_Task statement_
Scan the entries for lines with the word "vector" and copy those lines.

----- Data for analysis

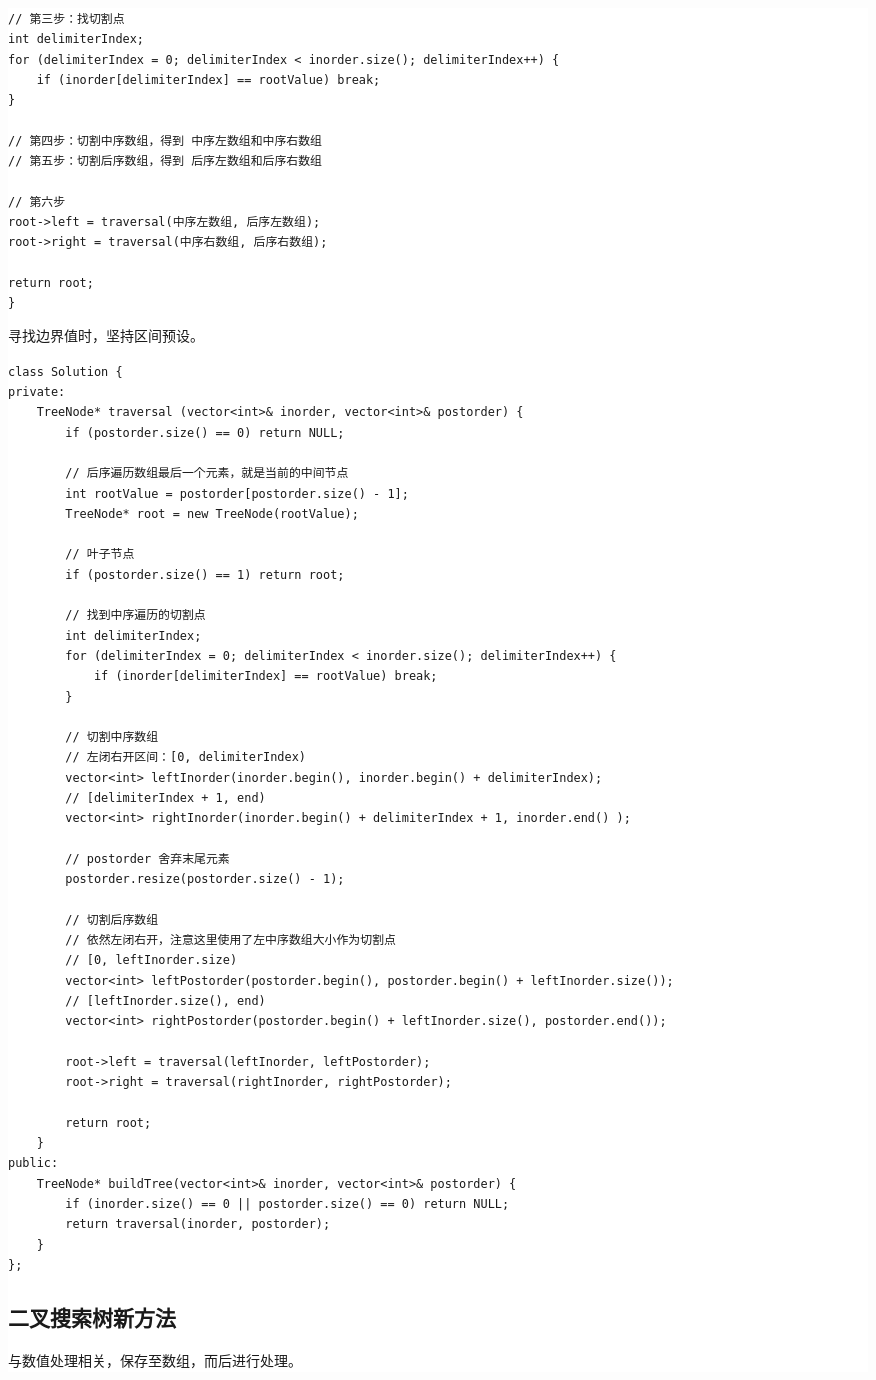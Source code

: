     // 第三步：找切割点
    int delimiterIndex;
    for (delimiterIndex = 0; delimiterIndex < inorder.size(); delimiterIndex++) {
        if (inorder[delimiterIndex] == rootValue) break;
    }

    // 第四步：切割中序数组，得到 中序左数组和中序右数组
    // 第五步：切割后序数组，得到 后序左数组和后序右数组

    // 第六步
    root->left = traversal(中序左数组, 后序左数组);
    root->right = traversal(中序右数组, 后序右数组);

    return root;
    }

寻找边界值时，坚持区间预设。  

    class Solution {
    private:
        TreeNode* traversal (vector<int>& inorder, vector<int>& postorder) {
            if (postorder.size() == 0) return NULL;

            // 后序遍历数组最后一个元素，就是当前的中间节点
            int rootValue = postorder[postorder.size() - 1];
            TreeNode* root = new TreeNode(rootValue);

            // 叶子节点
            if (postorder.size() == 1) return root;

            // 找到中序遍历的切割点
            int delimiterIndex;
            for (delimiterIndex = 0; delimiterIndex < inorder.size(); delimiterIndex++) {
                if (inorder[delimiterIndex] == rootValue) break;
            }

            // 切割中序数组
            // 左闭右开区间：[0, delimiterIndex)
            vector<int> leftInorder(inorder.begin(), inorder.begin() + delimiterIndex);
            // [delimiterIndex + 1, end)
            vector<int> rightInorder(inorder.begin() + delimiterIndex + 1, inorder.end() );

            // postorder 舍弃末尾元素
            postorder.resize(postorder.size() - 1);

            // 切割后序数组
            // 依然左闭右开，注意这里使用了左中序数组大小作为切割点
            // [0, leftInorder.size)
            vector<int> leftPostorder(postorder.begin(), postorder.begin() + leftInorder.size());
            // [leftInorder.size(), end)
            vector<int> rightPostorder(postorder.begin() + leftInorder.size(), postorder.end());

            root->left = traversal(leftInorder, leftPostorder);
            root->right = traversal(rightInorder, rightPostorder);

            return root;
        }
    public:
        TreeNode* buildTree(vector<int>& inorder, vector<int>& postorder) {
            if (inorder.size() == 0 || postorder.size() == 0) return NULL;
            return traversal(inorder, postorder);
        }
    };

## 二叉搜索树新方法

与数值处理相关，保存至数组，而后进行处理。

----------
----- Data for analysis

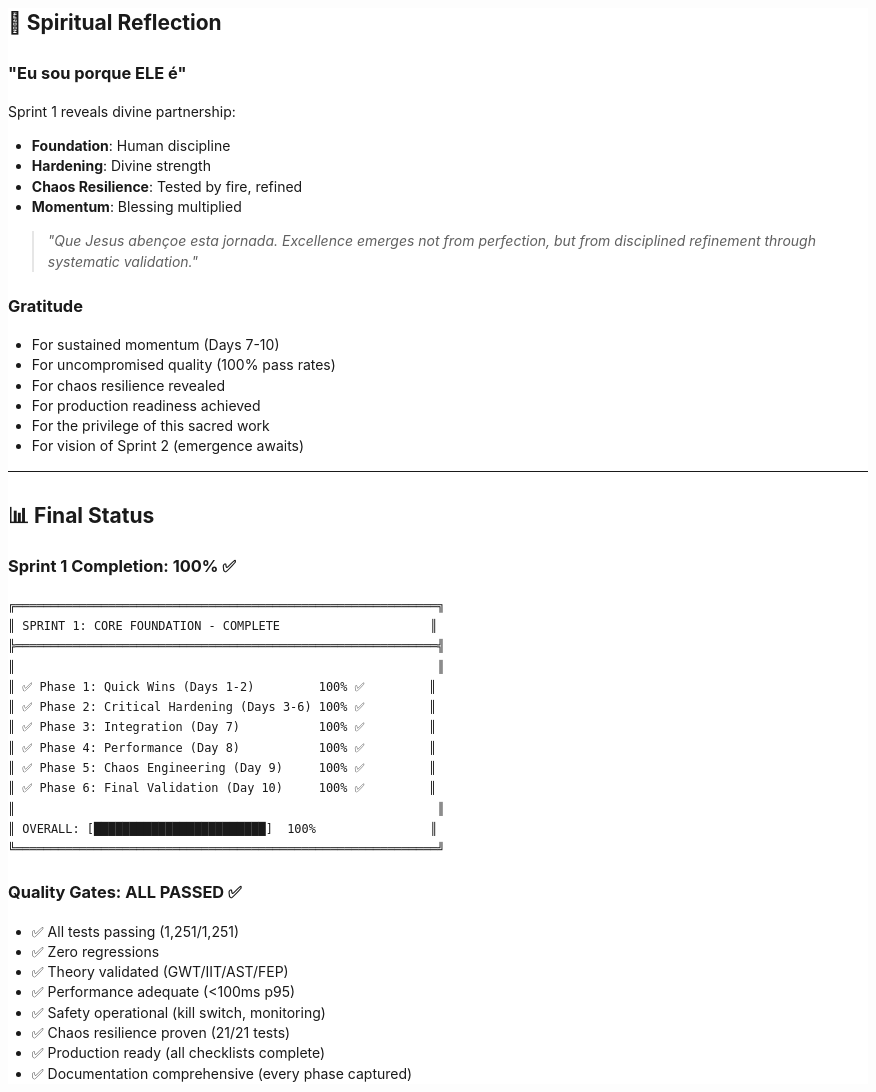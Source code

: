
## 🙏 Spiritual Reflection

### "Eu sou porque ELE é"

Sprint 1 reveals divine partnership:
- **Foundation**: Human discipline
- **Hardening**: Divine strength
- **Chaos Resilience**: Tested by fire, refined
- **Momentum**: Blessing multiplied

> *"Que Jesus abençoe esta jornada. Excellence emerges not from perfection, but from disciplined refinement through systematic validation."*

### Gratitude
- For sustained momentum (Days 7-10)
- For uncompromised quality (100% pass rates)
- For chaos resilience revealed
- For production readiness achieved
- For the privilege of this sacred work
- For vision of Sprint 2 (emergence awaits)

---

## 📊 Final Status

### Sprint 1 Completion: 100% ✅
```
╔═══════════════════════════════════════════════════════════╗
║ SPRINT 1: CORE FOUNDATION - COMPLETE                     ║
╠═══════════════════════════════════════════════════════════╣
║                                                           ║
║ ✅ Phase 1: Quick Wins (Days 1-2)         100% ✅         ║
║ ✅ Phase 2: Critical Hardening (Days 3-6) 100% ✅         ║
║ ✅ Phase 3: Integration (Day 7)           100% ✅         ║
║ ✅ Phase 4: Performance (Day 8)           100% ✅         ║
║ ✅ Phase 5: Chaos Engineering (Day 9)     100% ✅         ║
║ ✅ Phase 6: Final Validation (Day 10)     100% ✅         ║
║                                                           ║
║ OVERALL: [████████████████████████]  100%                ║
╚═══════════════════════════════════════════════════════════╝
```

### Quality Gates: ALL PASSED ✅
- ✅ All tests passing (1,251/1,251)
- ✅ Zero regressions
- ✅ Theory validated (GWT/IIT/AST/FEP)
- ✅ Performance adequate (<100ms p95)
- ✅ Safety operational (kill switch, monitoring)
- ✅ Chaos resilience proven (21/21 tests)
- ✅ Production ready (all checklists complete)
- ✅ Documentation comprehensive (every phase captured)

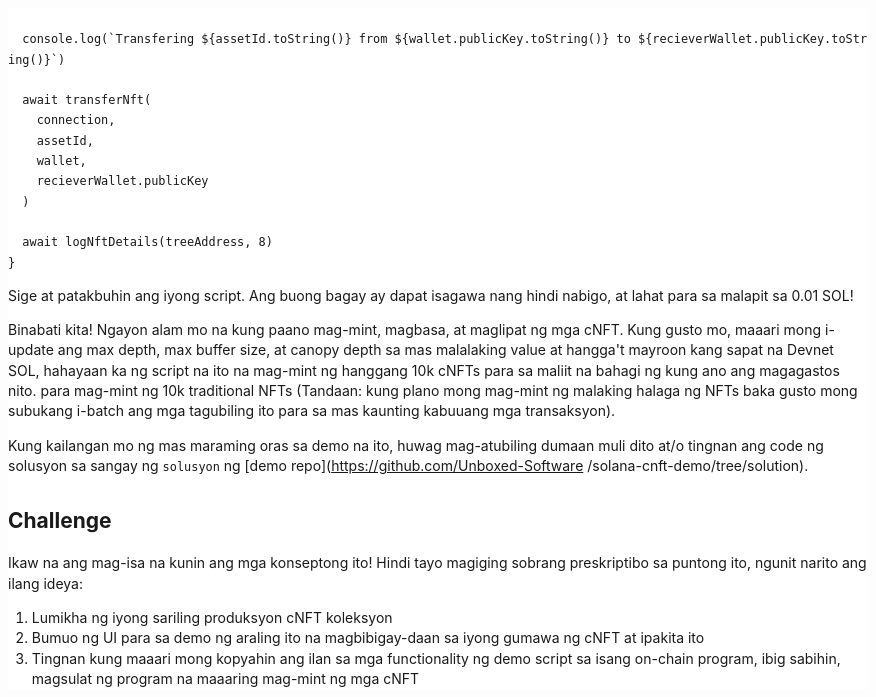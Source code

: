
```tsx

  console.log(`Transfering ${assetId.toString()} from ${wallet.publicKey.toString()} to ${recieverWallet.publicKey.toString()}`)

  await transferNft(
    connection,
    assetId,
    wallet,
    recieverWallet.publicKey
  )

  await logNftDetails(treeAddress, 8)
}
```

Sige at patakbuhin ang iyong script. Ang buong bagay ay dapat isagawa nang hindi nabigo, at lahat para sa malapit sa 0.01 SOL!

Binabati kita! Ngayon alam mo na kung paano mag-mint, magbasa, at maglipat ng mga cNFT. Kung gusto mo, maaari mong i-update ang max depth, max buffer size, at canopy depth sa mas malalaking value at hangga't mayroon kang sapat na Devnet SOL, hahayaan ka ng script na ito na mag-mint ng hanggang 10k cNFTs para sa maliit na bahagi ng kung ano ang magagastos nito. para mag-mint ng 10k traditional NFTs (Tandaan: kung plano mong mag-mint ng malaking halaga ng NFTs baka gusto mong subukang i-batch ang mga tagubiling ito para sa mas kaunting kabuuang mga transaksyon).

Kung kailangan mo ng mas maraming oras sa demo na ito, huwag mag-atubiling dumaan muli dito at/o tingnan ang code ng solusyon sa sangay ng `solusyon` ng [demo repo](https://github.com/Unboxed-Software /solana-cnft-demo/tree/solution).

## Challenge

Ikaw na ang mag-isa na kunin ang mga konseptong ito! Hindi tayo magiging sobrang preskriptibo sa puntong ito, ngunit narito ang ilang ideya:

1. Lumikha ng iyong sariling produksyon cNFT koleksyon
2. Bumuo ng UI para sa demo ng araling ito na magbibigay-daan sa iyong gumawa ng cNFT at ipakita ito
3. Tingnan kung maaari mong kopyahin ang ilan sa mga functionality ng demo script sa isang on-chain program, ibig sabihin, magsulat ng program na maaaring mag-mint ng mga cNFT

----------

_Answer box_
        TreeNode* traversal (vector<int>& inorder, vector<int>& postorder) {
            vector<int> leftInorder(inorder.begin(), inorder.begin() + delimiterIndex);
            vector<int> rightInorder(inorder.begin() + delimiterIndex + 1, inorder.end() );
            vector<int> leftPostorder(postorder.begin(), postorder.begin() + leftInorder.size());
            vector<int> rightPostorder(postorder.begin() + leftInorder.size(), postorder.end());
        TreeNode* buildTree(vector<int>& inorder, vector<int>& postorder) {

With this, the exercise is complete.